The BIOS is a recent Phoenix BIOS (bios date 05/10/2004), and contains the following boot device options:
I originally tried a PCMCIA CDROM drive that came with an old Sony laptop. This didn't work, and wouldn't work under XP either. Setting up network booting sounded like too much aggro so I bought a bog-standard USB external CDROM.
Booting from USB mass storage devices is supported in most modern BIOSes.

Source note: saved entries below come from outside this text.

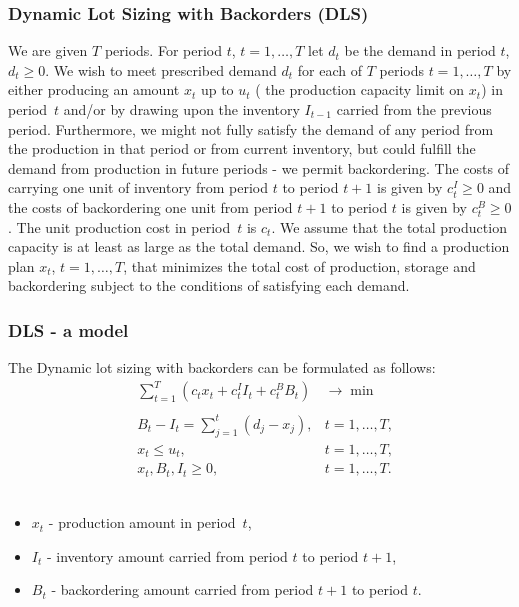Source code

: \documentclass[landscape]{beamer}
\begin{document}
\begin{frame}[fragile]
  \frametitle{Dynamic Lot Sizing with Backorders (DLS)}
\begin{small}  
We are given $T$ periods. For period $t$, $t=1,\ldots, T$ let $d_t$ be the demand 
in period $t$, $d_t\geq 0$.
We wish to meet prescribed demand $d_t$ for each of $T$ periods $t=1,\ldots, T$
by either producing an amount $x_t$ up to $u_t$ ( the production capacity limit on $x_t$) 
in period~$t$  and/or by
drawing upon the inventory $I_{t-1}$ carried from the previous period.
Furthermore, we might not fully
satisfy the demand of any period from the production in that period or from current
inventory, but could fulfill the demand from production in future periods -
we permit backordering.
The costs of carrying one unit of inventory from period $t$ to period $t+1$
 is given by $c^I_t \geq 0$ 
 and the costs of backordering one unit from period $t+1$ to period $t$ is given by 
$c^B_t \geq 0$.
The unit production cost in period~$t$ is $c_t$. We assume that
the total production capacity is at least
as large as the total demand.
So, we wish to find a production plan $x_t$, $t=1,\ldots,T$,
that minimizes the total cost of production, storage and backordering subject 
to the conditions of satisfying each demand.
\end{small}
\end{frame}

\begin{frame}[fragile]
  \frametitle{DLS  - a model}
\begin{small} 
The Dynamic lot sizing with backorders can be formulated as follows:
\[
 \begin{array}{lll}
 &\sum_{t=1}^{T}(c_t x_t+c^I_t I_t+ c^B_t B_t)&\rightarrow \min\\
 &&\\
 & B_t- I_t=\sum_{j=1}^{t}(d_j-x_j), & t=1,\ldots,T,\\
       &x_t\leq u_t,  &t=1,\ldots,T,\\
       &x_t,B_t,I_t\geq 0,  &t=1,\ldots,T.
 \end{array}
 \]
 \\
\begin{itemize}
\item $x_t$  - production amount in period~$t$,
\item $I_t$  - inventory amount carried from period $t$ to period $t+1$,
\item $B_t$ - backordering amount carried from period $t+1$ to period $t$.
\end{itemize}
\end{small}
\end{frame}
\end{document}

It is probably also possible to boot from a suitably prepared USB flash drive (keydrive), but since the Gentoo LiveCD was (funnily enough) available as a bootable CD, I went the CD route.
The cheap USB CDROM worked perfectly with the Flybook and I was able to boot the CD.

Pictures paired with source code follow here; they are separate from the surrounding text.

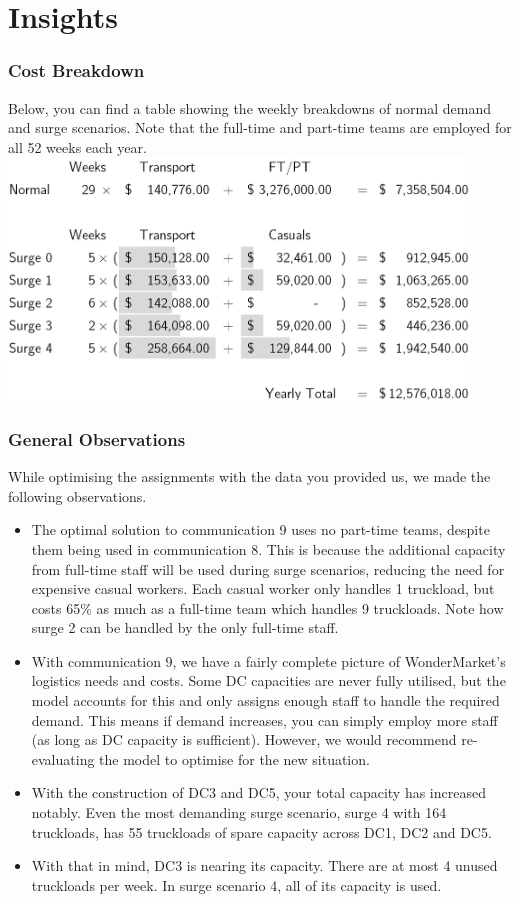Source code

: \documentclass[11pt,a4paper]{article}
\begin{document}
\newpage
\part{Insights}
\section{Cost Breakdown}
Below, you can find a table showing the weekly breakdowns of normal 
demand and surge scenarios. Note that the full-time and part-time 
teams are employed for all 52 weeks each year. \\[1.5em]
\includegraphics[width=33em]{table.PNG}

\section{General Observations}
While optimising the assignments with the data you provided us, we made 
the following observations.
\begin{itemize}
    \item The optimal solution to communication 9 uses no part-time teams, despite 
    them being used in communication 8. This is because the additional 
    capacity from full-time staff will be used during surge
     scenarios, reducing the need for expensive casual workers. Each casual worker only 
     handles 1 truckload, but costs 65\% as much as a full-time team which handles 
     9 truckloads. Note how 
     surge 2 can be handled by the only full-time staff.
    \item With communication 9, we have a fairly complete picture of WonderMarket's
    logistics needs and costs. Some DC capacities are never fully utilised, 
    but the model accounts for this and only assigns enough staff to handle 
    the required demand. This means if demand increases, you can simply employ more 
    staff (as long as DC capacity is sufficient). However, we would recommend
    re-evaluating the model to optimise for the new situation.
    \item With the construction of DC3 and DC5, your total capacity has increased 
    notably. Even the most demanding surge scenario, surge 4 with 164 truckloads,
    has 55 truckloads of spare capacity across DC1, DC2 and DC5.
    \item With that in mind, DC3 is nearing its capacity. There are at most  
    4 unused truckloads per week. In surge scenario 4, all of its 
    capacity is used. 
\end{itemize}
\end{document}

Update: I have tried to create bootable USB keydrives, since this would be a very convenient rescue disk. I have a 1 GB keydrive, which can take a good deal more than a standard CD.
There are two normal methods of making a USB keydrive bootable: either format it as a souped-up floppy disk, or format as a hard drive complete with master boot record (MBR).

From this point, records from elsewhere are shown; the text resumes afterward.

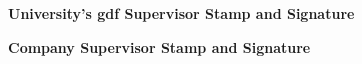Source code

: \documentclass[12pt,oneside, a4paper]{report}
\def\defaultFont{ptm}
\renewcommand*{\familydefault}{\defaultFont}
\begin{document}
  \dominitoc
    
    \singlespacing{}%
    
    \noindent
    \begin{center}
        {\LARGE \textbf{University’s gdf Supervisor Stamp and Signature}}
    \end{center}
    \vspace{0.5cm}
    \begin{center}
    
        
    \end{center}
    \vspace{1cm}
    \noindent
    \begin{center}
        {\LARGE \textbf{Company Supervisor Stamp and Signature}}
    \end{center}
    \vspace{0.5cm}
    \begin{center}
        
    \end{center}
        \mbox{}
        \clearpage %
    
    

    

     
    \renewcommand*\contentsname{Table de matières}
    \begin{spacing}{1}
    \tableofcontents
    \end{spacing}

    
\end{document}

I tried both methods on multiple USB flash drives, including USB memory card adapters (using an SD card as the storage) and none of them would boot on the Flybook.
This is a shame since it's a really neat solution, and my bootable CD drive is not only bigger than the Flybook, but also requires two cables and a power point.
I have also tried booting off USB floppy drives, and both models (an old Sony USB 1 drive, and a new Sony USB 2 double-speed 'superfloppy') worked perfectly.